From the magazine Rod Liddle

The repetitiveness made me cry with boredom: Mark Pritchard and Thom Yorke’s Tall Tales reviewed

But there is just about enough beauty in the album’s middle section to convince you that this music can seduce as cannily as it can sedate

Rod Liddle Rod Liddle
EXPLORE THE ISSUE 10 May 2025
issue 10 May 2025

Grade: B+

You are in the wrong hands here for what is a homage to this duo’s favourite electronic music. The only Radiohead album I like is the guitar-driven Pablo Honey (and I wasn’t terribly mad on that to be honest.) My inclination is to mark down the genre itself, for its wafting and beeping and farting portentousness, all the way back to Stockhausen. But I suppose one has to put such prejudices aside.
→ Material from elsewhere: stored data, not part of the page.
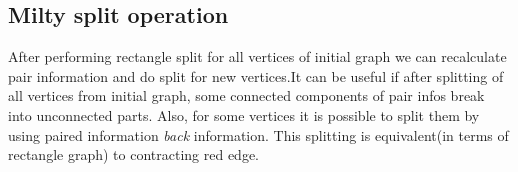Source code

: \documentclass[12pt,a4paper,oneside]{article}
\begin{document}
\subsection{Milty split operation}

After performing rectangle split for all vertices of initial graph we can recalculate pair information and do split for new vertices.It can be useful if after splitting of all vertices from initial graph, some connected components of pair infos break into unconnected parts. 
Also, for some vertices it is possible to split them by using paired information \emph{back} information. This splitting is equivalent(in terms of  rectangle graph) to contracting red edge. 





 

  

  


\end{document}
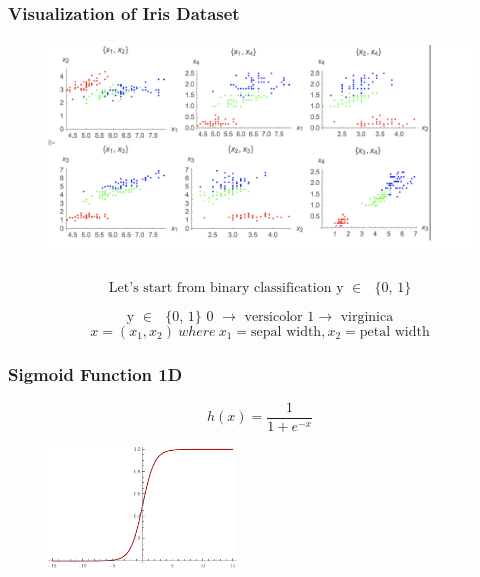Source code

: \documentclass{beamer}
\begin{document}
\begin{frame}
\frametitle{Visualization of Iris Dataset}
\begin{figure}[t]
\includegraphics[scale=0.5]{graphics/feature_vis}
\centering
\end{figure}
\end{frame}

\begin{frame}
\frametitle{}
\[\text{Let's start from binary classification y $\in $ $\{$0, 1$\}$}\]

\[\text{y $\in $ $\{$0, 1$\}$   0 $\to $ versicolor 1$\to $ virginica}\]
\[	
	x = (x_ 1, x_ 2) \
		where \ x_1 = \text{sepal width}, x_2 = \text{petal width}\]
\end{frame}

\begin{frame}
\frametitle{Sigmoid Function 1D}
\[h(x)=\frac{1}{1+e^{-x}}\]
\begin{figure}[t]
\includegraphics[width=5cm]{graphics/1d-sigmoid}
\centering
\end{figure}
\end{frame}
\end{document}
What we have is Yorke’s anguished, puppy-dog falsetto, occasionally tenor and on one song contralto, with Pritchard’s sweeping aural soundscapes and clever but often annoying rhythms. At times the repetitiveness made me cry with boredom, but I do understand that repetitiveness is part of the shtick. There are several moments when it all works rather beautifully, such as with the very pretty ‘The White Cliffs’, or the playful Tangerine Dream-ish ‘Gangsters’. Only on these and ‘The Spirit’, though, do you get a sense of what this album could have been if indulgence had been shelved for a brief while and such disdained bourgeois interlopers as tonal melody allowed into the party.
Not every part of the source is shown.